* [TASK REQUIREMENTS]: Return the complete listing that follows, with each line reproduced exactly.

DATA LISTING: Begin

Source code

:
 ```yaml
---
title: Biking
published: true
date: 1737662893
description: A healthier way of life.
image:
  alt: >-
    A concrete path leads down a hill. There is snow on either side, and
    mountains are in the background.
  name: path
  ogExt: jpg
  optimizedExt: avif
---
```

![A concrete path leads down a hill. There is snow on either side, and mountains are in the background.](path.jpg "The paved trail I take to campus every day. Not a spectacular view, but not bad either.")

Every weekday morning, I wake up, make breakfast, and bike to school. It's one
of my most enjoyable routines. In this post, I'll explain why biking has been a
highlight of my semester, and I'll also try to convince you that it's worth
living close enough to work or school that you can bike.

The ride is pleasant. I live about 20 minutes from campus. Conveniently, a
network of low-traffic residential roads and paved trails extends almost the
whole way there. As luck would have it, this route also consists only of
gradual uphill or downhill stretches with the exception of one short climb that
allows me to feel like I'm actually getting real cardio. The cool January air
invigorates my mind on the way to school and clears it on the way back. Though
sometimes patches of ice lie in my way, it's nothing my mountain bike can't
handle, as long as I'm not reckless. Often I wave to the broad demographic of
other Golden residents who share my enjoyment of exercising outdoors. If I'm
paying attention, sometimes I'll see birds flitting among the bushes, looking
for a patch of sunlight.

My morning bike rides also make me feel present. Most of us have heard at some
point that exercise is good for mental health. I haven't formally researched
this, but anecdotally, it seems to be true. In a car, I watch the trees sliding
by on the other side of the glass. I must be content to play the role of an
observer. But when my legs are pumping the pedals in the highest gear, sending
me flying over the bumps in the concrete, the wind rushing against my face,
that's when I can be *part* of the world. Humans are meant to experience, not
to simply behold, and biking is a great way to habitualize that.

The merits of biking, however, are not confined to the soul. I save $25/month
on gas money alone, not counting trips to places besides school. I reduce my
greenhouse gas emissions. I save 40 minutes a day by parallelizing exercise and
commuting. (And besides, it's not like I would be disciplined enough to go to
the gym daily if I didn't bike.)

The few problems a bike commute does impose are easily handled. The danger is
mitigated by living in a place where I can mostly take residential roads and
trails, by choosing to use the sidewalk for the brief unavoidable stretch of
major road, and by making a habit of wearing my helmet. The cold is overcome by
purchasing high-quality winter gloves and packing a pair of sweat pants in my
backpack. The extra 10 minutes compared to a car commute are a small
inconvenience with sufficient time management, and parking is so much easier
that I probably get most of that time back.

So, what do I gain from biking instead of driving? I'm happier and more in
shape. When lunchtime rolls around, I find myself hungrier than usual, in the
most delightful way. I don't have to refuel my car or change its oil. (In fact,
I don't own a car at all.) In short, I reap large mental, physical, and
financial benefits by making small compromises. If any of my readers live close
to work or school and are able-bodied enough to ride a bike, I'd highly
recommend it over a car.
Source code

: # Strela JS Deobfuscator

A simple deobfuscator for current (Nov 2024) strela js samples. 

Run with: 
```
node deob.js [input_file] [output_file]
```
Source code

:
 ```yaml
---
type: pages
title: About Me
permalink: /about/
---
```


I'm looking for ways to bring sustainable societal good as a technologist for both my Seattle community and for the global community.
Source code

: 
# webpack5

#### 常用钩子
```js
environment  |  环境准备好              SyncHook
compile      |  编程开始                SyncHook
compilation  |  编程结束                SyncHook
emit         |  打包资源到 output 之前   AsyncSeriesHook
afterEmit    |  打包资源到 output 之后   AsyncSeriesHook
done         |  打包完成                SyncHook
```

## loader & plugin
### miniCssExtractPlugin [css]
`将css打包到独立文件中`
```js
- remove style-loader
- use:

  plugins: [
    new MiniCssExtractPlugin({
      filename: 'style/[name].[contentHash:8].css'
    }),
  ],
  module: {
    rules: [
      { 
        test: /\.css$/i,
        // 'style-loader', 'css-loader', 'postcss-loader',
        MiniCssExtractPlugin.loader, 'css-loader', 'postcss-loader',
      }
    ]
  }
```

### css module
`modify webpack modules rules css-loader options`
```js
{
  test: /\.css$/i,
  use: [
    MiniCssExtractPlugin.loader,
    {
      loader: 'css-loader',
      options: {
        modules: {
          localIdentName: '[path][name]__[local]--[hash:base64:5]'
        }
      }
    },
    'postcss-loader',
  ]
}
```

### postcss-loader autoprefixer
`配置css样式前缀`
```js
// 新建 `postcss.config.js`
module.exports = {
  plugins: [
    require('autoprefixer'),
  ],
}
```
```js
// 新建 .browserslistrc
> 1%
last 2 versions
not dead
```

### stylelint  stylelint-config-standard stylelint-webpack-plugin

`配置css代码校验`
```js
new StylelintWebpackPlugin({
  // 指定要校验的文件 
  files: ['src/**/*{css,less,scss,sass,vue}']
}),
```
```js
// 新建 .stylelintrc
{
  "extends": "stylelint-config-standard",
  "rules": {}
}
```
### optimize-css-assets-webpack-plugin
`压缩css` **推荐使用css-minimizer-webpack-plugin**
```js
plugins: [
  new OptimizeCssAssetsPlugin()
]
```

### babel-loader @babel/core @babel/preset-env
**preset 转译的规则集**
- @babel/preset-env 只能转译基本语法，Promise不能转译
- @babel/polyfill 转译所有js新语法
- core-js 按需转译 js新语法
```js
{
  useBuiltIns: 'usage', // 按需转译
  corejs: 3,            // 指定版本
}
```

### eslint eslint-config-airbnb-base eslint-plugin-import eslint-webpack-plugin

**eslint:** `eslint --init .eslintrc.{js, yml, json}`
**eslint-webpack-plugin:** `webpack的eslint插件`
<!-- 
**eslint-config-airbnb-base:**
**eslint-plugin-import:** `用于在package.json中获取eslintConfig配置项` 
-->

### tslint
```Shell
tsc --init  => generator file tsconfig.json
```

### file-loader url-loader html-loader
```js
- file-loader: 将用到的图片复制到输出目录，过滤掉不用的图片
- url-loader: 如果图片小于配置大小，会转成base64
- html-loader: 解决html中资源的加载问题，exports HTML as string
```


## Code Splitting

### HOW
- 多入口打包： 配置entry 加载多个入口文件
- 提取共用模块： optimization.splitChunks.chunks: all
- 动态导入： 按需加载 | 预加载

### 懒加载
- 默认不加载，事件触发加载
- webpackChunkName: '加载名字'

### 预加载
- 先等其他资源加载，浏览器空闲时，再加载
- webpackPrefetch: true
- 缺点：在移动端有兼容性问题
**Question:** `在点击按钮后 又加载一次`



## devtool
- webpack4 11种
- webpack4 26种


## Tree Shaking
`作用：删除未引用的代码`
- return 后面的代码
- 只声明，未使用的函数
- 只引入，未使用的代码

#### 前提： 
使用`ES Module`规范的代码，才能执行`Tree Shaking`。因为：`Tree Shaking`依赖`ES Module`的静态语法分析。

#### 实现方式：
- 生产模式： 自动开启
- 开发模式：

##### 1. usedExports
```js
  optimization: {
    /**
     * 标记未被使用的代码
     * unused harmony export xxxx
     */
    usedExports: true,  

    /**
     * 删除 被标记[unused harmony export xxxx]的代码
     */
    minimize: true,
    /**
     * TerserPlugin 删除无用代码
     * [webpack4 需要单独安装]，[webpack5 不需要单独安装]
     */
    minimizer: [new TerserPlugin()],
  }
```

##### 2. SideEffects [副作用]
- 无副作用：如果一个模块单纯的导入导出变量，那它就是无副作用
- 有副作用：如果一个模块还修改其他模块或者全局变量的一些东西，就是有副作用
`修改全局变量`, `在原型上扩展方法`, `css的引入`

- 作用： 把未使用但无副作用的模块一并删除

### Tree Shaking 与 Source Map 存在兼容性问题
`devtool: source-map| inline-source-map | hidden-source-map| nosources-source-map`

DATA LISTING: End

* [SOLUTION TO THE EXERCISE]:
Source code

:
 ```yaml
---
title: Biking
published: true
date: 1737662893
description: A healthier way of life.
image:
  alt: >-
    A concrete path leads down a hill. There is snow on either side, and
    mountains are in the background.
  name: path
  ogExt: jpg
  optimizedExt: avif
---
```

![A concrete path leads down a hill. There is snow on either side, and mountains are in the background.](path.jpg "The paved trail I take to campus every day. Not a spectacular view, but not bad either.")

Every weekday morning, I wake up, make breakfast, and bike to school. It's one
of my most enjoyable routines. In this post, I'll explain why biking has been a
highlight of my semester, and I'll also try to convince you that it's worth
living close enough to work or school that you can bike.

The ride is pleasant. I live about 20 minutes from campus. Conveniently, a
network of low-traffic residential roads and paved trails extends almost the
whole way there. As luck would have it, this route also consists only of
gradual uphill or downhill stretches with the exception of one short climb that
allows me to feel like I'm actually getting real cardio. The cool January air
invigorates my mind on the way to school and clears it on the way back. Though
sometimes patches of ice lie in my way, it's nothing my mountain bike can't
handle, as long as I'm not reckless. Often I wave to the broad demographic of
other Golden residents who share my enjoyment of exercising outdoors. If I'm
paying attention, sometimes I'll see birds flitting among the bushes, looking
for a patch of sunlight.

My morning bike rides also make me feel present. Most of us have heard at some
point that exercise is good for mental health. I haven't formally researched
this, but anecdotally, it seems to be true. In a car, I watch the trees sliding
by on the other side of the glass. I must be content to play the role of an
observer. But when my legs are pumping the pedals in the highest gear, sending
me flying over the bumps in the concrete, the wind rushing against my face,
that's when I can be *part* of the world. Humans are meant to experience, not
to simply behold, and biking is a great way to habitualize that.

The merits of biking, however, are not confined to the soul. I save $25/month
on gas money alone, not counting trips to places besides school. I reduce my
greenhouse gas emissions. I save 40 minutes a day by parallelizing exercise and
commuting. (And besides, it's not like I would be disciplined enough to go to
the gym daily if I didn't bike.)

The few problems a bike commute does impose are easily handled. The danger is
mitigated by living in a place where I can mostly take residential roads and
trails, by choosing to use the sidewalk for the brief unavoidable stretch of
major road, and by making a habit of wearing my helmet. The cold is overcome by
purchasing high-quality winter gloves and packing a pair of sweat pants in my
backpack. The extra 10 minutes compared to a car commute are a small
inconvenience with sufficient time management, and parking is so much easier
that I probably get most of that time back.

So, what do I gain from biking instead of driving? I'm happier and more in
shape. When lunchtime rolls around, I find myself hungrier than usual, in the
most delightful way. I don't have to refuel my car or change its oil. (In fact,
I don't own a car at all.) In short, I reap large mental, physical, and
financial benefits by making small compromises. If any of my readers live close
to work or school and are able-bodied enough to ride a bike, I'd highly
recommend it over a car.
Source code

: # Strela JS Deobfuscator

A simple deobfuscator for current (Nov 2024) strela js samples. 

Run with: 
```
node deob.js [input_file] [output_file]
```
Source code

:
 ```yaml
---
type: pages
title: About Me
permalink: /about/
---
```


I'm looking for ways to bring sustainable societal good as a technologist for both my Seattle community and for the global community.
Source code

: 
# webpack5

#### 常用钩子
```js
environment  |  环境准备好              SyncHook
compile      |  编程开始                SyncHook
compilation  |  编程结束                SyncHook
emit         |  打包资源到 output 之前   AsyncSeriesHook
afterEmit    |  打包资源到 output 之后   AsyncSeriesHook
done         |  打包完成                SyncHook
```

## loader & plugin
### miniCssExtractPlugin [css]
`将css打包到独立文件中`
```js
- remove style-loader
- use:

  plugins: [
    new MiniCssExtractPlugin({
      filename: 'style/[name].[contentHash:8].css'
    }),
  ],
  module: {
    rules: [
      { 
        test: /\.css$/i,
        // 'style-loader', 'css-loader', 'postcss-loader',
        MiniCssExtractPlugin.loader, 'css-loader', 'postcss-loader',
      }
    ]
  }
```

### css module
`modify webpack modules rules css-loader options`
```js
{
  test: /\.css$/i,
  use: [
    MiniCssExtractPlugin.loader,
    {
      loader: 'css-loader',
      options: {
        modules: {
          localIdentName: '[path][name]__[local]--[hash:base64:5]'
        }
      }
    },
    'postcss-loader',
  ]
}
```

### postcss-loader autoprefixer
`配置css样式前缀`
```js
// 新建 `postcss.config.js`
module.exports = {
  plugins: [
    require('autoprefixer'),
  ],
}
```
```js
// 新建 .browserslistrc
> 1%
last 2 versions
not dead
```

### stylelint  stylelint-config-standard stylelint-webpack-plugin

`配置css代码校验`
```js
new StylelintWebpackPlugin({
  // 指定要校验的文件 
  files: ['src/**/*{css,less,scss,sass,vue}']
}),
```
```js
// 新建 .stylelintrc
{
  "extends": "stylelint-config-standard",
  "rules": {}
}
```
### optimize-css-assets-webpack-plugin
`压缩css` **推荐使用css-minimizer-webpack-plugin**
```js
plugins: [
  new OptimizeCssAssetsPlugin()
]
```

### babel-loader @babel/core @babel/preset-env
**preset 转译的规则集**
- @babel/preset-env 只能转译基本语法，Promise不能转译
- @babel/polyfill 转译所有js新语法
- core-js 按需转译 js新语法
```js
{
  useBuiltIns: 'usage', // 按需转译
  corejs: 3,            // 指定版本
}
```

### eslint eslint-config-airbnb-base eslint-plugin-import eslint-webpack-plugin

**eslint:** `eslint --init .eslintrc.{js, yml, json}`
**eslint-webpack-plugin:** `webpack的eslint插件`
<!-- 
**eslint-config-airbnb-base:**
**eslint-plugin-import:** `用于在package.json中获取eslintConfig配置项` 
-->

### tslint
```Shell
tsc --init  => generator file tsconfig.json
```

### file-loader url-loader html-loader
```js
- file-loader: 将用到的图片复制到输出目录，过滤掉不用的图片
- url-loader: 如果图片小于配置大小，会转成base64
- html-loader: 解决html中资源的加载问题，exports HTML as string
```


## Code Splitting

### HOW
- 多入口打包： 配置entry 加载多个入口文件
- 提取共用模块： optimization.splitChunks.chunks: all
- 动态导入： 按需加载 | 预加载

### 懒加载
- 默认不加载，事件触发加载
- webpackChunkName: '加载名字'

### 预加载
- 先等其他资源加载，浏览器空闲时，再加载
- webpackPrefetch: true
- 缺点：在移动端有兼容性问题
**Question:** `在点击按钮后 又加载一次`



## devtool
- webpack4 11种
- webpack4 26种


## Tree Shaking
`作用：删除未引用的代码`
- return 后面的代码
- 只声明，未使用的函数
- 只引入，未使用的代码

#### 前提： 
使用`ES Module`规范的代码，才能执行`Tree Shaking`。因为：`Tree Shaking`依赖`ES Module`的静态语法分析。

#### 实现方式：
- 生产模式： 自动开启
- 开发模式：

##### 1. usedExports
```js
  optimization: {
    /**
     * 标记未被使用的代码
     * unused harmony export xxxx
     */
    usedExports: true,  

    /**
     * 删除 被标记[unused harmony export xxxx]的代码
     */
    minimize: true,
    /**
     * TerserPlugin 删除无用代码
     * [webpack4 需要单独安装]，[webpack5 不需要单独安装]
     */
    minimizer: [new TerserPlugin()],
  }
```

##### 2. SideEffects [副作用]
- 无副作用：如果一个模块单纯的导入导出变量，那它就是无副作用
- 有副作用：如果一个模块还修改其他模块或者全局变量的一些东西，就是有副作用
`修改全局变量`, `在原型上扩展方法`, `css的引入`

- 作用： 把未使用但无副作用的模块一并删除

### Tree Shaking 与 Source Map 存在兼容性问题
`devtool: source-map| inline-source-map | hidden-source-map| nosources-source-map`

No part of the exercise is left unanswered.